The FDA told Pharmacyclics Inc. that Xcytrin (motexafin gadolinium) injection in combination with radiation was not approvable to treat patients with non-small-cell lung cancer (NSCLC) whose disease has spread to the brain.

News of the rejection, which came after trading ended Friday, sent shares of Pharmacyclics (NASDAQ:PCYC) tumbling 26 percent to close at $1.74 Monday. Shares fell another 14 cents Wednesday to close at $1.60.

It wasn't the first time Xcytrin met with a negative reception from the FDA. Regulators last February refused to file the Sunnyvale, Calif.-based firm's December 2006 new drug application (NDA) citing failure of Xcytrin in a Phase III study of 554 patients to demonstrate statistically significant differences between treatment arms in its primary endpoint of time to neurologic progression. (See BioWorld Today, Dec. 26, 2006, and Feb. 22, 2007.)

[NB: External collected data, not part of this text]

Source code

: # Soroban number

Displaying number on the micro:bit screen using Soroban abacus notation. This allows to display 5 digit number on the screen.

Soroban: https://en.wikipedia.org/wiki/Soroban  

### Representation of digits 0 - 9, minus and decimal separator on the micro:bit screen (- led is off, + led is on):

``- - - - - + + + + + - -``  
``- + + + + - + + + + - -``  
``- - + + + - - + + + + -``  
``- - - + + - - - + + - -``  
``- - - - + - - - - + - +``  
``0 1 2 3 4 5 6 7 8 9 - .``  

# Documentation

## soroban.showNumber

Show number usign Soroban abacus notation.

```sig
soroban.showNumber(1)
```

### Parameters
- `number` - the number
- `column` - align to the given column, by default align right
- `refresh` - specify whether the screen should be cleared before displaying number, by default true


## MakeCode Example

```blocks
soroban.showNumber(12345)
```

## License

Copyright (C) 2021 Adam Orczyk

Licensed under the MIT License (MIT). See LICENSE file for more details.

That trial, known as the Study of Neurologic Progression with Motexafin Gadolinium and Radiation Therapy, or SMART, showed that patients who received Xcytrin, a redox-active drug that has been shown to disrupt redox-dependent pathways in cells and inhibit oxidative stress-related proteins, in combination with whole-brain radiation therapy had a median time to neurological progression of 15.4 months compared with 10 months for patients who received radiation alone. However, the 5.4-month improvement in time to neurologic progression was not statistically significant, the FDA told Pharmacyclics.

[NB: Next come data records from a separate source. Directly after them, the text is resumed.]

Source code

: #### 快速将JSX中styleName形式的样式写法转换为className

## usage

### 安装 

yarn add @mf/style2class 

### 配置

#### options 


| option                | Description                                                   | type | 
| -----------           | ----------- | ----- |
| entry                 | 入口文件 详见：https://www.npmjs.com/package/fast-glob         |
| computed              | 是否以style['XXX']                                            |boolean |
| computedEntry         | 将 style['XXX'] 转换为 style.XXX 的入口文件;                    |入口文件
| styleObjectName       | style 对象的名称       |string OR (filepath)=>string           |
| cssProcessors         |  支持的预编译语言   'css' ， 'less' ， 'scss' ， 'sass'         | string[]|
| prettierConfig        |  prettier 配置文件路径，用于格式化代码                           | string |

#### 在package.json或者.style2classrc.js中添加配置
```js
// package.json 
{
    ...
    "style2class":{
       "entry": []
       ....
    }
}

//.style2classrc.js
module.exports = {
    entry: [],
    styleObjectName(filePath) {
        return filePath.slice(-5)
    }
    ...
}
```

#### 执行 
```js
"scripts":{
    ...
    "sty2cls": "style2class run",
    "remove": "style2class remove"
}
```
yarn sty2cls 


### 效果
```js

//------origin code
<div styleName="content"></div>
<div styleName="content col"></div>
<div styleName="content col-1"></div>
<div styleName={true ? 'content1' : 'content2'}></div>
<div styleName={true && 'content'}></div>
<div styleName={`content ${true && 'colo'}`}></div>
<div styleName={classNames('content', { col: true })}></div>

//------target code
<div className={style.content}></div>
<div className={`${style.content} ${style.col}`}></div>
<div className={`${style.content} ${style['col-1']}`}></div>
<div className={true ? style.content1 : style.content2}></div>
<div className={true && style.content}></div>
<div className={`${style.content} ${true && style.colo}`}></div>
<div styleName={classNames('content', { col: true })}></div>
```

Nonetheless, the company proceeded with its application process in April under a regulatory procedure known as file over protest that allows biologic and drugmakers to have their NDAs reviewed when there is a disagreement about the acceptability of the supporting data or other information. (See BioWorld Today, April 24, 2007.)

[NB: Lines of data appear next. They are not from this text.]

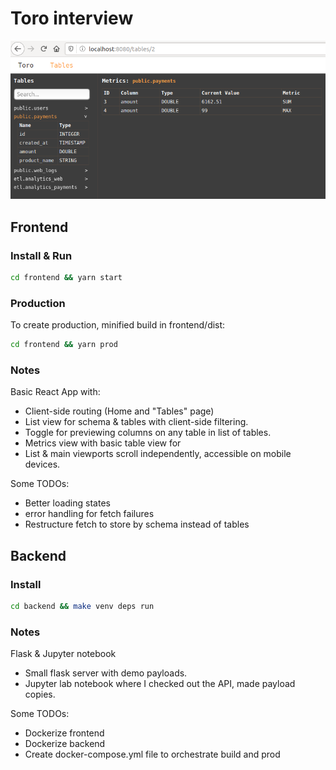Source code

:# Toro interview

![Toro Tables](toro_tables.png?raw=true "Toro Tables")

## Frontend

### Install & Run

```bash
cd frontend && yarn start
```

### Production

To create production, minified build in frontend/dist:

```bash
cd frontend && yarn prod
```

### Notes

Basic React App with:

* Client-side routing (Home and "Tables" page)
* List view for schema & tables with client-side filtering.
* Toggle for previewing columns on any table in list of tables.
* Metrics view with basic table view for 
* List & main viewports scroll independently, accessible on mobile devices.

Some TODOs:

* Better loading states
* error handling for fetch failures
* Restructure fetch to store by schema instead of tables

## Backend

### Install

```bash
cd backend && make venv deps run
```

### Notes

Flask & Jupyter notebook

* Small flask server with demo payloads.
* Jupyter lab notebook where I checked out the API, made payload copies.

Some TODOs:

* Dockerize frontend
* Dockerize backend
* Create docker-compose.yml file to orchestrate build and prod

The NDA included an integrated analysis of SMART and an earlier study of about 250 participants with NSCLC. The combined data demonstrated that patients receiving Xcytrin had a 6.4-month improvement in time to neurologic progression, which the company argued was statistically significant.

But the FDA ultimately rejected the application, Pharmacyclics said Friday in a statement.

"We are disappointed that brain metastases patients with limited options and serious neurologic problems will not have access to Xcytrin, which we believe has shown important clinical activity in this indication," said CEO Richard A. Miller.

Brain metastases occur in about half of the 200,000 patients diagnosed each year with lung cancer.

Pharmacyclics contended that Xcytrin's mechanism of action inhibits the enzyme thioredoxin reductase, which is a tumor growth promoter.

Pharmacyclics plans to continue to develop Xcytrin as a treatment for various cancers, Miller said, adding that the firm is seeking a corporate partner for the program.

The company said it recently completed patient enrollment in three multicenter Phase II trials evaluating Xcytrin as a monotherapy, in combination with Sanofi-Aventis Group's Taxotere (docetaxel), and in combination with Eli Lilly and Co.'s Alimta (pemetrexed) in patients with advanced relapsed NSCLC.

Data from those trials are expected in the first half of 2008, the firm said.

Pharmacyclics' other drug candidates are PCI-24781 (formerly CRA-024781), a histone-deacetylase inhibitor that currently is being tested in a Phase I/II trial, and preclinical compounds PCI-27483, a Factor VIIa inhibitor, and PCI-32765, a Bruton's tyrosine kinase inhibitor.